Case Study of an IoT Depth Camera

Nautilus 

Following Aquifi's pivot away from gesture-based interfaces, I was tasked with converting the stereo depth sensor we had developed for a set-top box into a ruggedized inspection camera for machine learning-based object identification and defect detection.

These cameras shrugged off the frigid cold of winters in Detroit and the blistering heat of summers in São Paulo, which is more than can be said for those of us who had to install and service them.

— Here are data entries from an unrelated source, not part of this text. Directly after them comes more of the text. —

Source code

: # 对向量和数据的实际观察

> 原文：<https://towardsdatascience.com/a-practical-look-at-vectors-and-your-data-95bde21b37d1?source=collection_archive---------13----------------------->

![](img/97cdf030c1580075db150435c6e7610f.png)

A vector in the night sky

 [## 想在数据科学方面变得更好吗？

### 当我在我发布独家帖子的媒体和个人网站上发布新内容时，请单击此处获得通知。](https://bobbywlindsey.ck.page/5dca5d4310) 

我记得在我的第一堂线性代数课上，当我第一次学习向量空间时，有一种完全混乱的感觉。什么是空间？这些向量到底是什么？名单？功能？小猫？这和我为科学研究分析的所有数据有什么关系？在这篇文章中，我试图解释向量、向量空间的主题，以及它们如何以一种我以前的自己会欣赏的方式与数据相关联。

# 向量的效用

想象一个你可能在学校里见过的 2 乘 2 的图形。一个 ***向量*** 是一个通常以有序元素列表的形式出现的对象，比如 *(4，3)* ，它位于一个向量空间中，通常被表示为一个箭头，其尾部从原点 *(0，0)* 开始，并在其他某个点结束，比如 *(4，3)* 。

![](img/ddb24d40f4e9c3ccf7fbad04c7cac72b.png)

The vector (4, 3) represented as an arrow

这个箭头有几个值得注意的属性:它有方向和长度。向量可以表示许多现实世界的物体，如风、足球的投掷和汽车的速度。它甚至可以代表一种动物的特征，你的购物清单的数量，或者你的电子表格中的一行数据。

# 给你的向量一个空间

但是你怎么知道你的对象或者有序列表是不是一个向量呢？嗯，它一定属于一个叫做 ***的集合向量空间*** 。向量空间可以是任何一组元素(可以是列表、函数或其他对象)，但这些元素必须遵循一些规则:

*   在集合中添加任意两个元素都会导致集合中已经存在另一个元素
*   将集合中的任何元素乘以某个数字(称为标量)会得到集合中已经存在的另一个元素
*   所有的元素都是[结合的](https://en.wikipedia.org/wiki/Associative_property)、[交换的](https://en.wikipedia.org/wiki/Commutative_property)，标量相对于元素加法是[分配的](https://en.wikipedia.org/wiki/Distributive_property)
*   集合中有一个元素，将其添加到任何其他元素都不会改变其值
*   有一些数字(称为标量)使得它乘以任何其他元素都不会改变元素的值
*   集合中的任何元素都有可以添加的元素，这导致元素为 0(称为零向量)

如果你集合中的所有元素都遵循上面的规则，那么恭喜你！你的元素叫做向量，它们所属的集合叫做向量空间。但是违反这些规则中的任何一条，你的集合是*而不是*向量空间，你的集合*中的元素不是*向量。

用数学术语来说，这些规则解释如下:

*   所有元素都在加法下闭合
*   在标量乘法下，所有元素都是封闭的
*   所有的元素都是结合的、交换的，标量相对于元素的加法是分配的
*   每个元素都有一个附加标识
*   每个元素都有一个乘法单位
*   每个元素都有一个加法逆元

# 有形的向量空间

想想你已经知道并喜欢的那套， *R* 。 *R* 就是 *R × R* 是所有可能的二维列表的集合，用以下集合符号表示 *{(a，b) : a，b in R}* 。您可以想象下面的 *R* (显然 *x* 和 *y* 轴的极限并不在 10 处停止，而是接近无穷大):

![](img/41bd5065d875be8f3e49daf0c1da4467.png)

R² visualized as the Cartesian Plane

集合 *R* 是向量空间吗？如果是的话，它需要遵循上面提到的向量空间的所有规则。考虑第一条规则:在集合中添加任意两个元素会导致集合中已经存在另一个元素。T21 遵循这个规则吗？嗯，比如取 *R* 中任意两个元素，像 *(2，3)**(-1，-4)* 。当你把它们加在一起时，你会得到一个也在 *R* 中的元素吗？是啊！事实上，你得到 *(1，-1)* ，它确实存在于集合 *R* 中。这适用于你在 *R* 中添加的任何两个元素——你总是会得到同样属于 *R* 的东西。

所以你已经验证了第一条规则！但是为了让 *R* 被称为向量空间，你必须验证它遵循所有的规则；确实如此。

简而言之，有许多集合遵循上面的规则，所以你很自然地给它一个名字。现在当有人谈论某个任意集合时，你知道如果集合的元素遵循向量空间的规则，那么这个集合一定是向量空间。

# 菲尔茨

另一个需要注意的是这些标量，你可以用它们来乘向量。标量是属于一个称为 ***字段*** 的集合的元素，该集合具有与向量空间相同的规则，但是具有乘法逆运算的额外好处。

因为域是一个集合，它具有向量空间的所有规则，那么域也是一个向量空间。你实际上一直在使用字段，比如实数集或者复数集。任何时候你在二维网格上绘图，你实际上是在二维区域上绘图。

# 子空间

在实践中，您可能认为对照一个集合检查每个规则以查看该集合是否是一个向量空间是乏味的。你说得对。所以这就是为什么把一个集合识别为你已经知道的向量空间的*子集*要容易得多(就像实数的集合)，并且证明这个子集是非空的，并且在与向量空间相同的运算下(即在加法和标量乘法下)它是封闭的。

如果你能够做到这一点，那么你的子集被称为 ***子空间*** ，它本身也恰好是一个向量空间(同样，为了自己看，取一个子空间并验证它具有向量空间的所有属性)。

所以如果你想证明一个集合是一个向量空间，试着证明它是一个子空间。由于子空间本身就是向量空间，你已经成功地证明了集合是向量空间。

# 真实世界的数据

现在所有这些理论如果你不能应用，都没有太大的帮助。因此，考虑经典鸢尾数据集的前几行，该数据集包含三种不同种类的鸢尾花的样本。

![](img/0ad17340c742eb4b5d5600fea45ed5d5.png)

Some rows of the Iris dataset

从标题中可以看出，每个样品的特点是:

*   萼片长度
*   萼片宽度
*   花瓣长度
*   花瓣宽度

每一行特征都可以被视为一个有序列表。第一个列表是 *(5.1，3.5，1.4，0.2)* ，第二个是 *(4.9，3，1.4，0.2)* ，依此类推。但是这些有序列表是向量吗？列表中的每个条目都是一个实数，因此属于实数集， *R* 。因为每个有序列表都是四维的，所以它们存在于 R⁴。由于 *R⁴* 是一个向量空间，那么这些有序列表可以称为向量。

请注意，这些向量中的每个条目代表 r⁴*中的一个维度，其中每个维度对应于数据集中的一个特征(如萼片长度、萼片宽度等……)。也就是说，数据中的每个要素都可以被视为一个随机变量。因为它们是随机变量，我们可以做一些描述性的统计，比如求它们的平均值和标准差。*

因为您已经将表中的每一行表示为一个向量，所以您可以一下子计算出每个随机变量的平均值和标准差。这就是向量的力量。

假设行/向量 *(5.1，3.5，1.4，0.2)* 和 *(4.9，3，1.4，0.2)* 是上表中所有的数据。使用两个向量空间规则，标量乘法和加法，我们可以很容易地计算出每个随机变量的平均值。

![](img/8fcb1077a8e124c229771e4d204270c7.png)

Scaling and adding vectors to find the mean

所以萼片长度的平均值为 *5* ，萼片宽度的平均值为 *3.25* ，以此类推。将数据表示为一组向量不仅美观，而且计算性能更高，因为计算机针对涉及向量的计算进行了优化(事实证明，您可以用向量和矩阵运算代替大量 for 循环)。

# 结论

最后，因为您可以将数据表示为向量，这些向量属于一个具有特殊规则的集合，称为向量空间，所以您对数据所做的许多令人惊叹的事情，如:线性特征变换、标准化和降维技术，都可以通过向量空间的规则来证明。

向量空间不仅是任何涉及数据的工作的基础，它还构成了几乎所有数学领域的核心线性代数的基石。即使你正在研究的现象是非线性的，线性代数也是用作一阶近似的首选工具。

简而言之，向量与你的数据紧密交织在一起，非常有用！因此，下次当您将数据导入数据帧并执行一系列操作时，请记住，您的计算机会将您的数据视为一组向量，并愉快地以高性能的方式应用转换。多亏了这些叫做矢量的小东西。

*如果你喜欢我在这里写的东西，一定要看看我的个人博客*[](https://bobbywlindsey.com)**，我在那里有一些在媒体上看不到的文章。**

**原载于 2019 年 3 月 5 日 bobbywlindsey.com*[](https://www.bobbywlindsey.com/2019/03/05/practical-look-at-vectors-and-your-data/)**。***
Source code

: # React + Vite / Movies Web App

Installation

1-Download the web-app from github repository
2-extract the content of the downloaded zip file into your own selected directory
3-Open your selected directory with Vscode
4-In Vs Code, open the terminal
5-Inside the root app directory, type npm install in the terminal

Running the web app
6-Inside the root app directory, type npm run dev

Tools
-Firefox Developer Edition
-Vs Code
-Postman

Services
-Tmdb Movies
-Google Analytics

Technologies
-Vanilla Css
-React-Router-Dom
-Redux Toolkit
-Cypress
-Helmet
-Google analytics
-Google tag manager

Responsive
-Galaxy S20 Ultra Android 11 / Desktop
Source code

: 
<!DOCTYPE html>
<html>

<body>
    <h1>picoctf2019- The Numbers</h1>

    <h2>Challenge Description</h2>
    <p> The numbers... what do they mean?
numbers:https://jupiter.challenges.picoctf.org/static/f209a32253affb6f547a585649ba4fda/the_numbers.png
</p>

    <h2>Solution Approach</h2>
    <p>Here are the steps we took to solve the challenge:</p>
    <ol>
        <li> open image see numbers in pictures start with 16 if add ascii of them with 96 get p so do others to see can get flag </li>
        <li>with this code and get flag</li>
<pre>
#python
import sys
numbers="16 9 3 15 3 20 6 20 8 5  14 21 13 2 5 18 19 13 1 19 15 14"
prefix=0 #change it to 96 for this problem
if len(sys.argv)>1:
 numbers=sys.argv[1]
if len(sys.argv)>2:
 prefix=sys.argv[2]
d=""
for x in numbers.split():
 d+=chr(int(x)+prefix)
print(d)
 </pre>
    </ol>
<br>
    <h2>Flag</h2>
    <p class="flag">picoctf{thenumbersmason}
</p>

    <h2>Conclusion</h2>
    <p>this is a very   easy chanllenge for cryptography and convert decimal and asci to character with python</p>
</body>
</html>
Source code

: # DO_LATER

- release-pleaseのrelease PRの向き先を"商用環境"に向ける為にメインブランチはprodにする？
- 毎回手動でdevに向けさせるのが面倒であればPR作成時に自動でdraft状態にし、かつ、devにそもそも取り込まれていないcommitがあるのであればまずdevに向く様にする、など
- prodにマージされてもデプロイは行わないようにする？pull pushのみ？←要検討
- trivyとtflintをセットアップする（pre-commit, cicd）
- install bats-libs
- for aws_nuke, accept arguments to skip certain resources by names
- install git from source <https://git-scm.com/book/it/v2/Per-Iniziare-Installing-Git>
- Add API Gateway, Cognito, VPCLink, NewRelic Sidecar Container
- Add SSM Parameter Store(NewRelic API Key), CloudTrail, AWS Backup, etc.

During the development of this camera, I owned industrial and mechanical design.

 
 

As any stereo camera system relies on a fixed baseline to maintain its calibration, I designed and ordered these enclosures before the first PCBs shipped from Taiwan.

 

This enclosure was robust, cheap, and well suited to work around the lab.

 
 

Frustratingly, the world was a more dangerous place for our cameras than my lab, so I built a modular test enclosure that would allow us to evaluate new sensor packages without the previous generation's moisture, dust, and RF sensitivities.

 

These were widely deployed, and their internal expansion slots allowed us to rapidly iterate the design of the sensor and its onboard processing.

 

The fact that any externally accessible fasteners could be removed and replaced with a standard camera mounting plate was probably my favorite feature of this generation.

 
 

After mediating a series of negotiations between the software team and the folks who set the target BOM, we locked the optics and the rest of the system.

 

With the help of the folks at Surfaceink, we shrank the system and began preparing for certification.

 
 
 

An eternity of nerve-racking testing later, our Nautilus cameras demonstrated they had met their target of IP67, and we began to build them in earnest. 

 

They are currently used in several applications, most notably in the Bireme dimensioning workstation.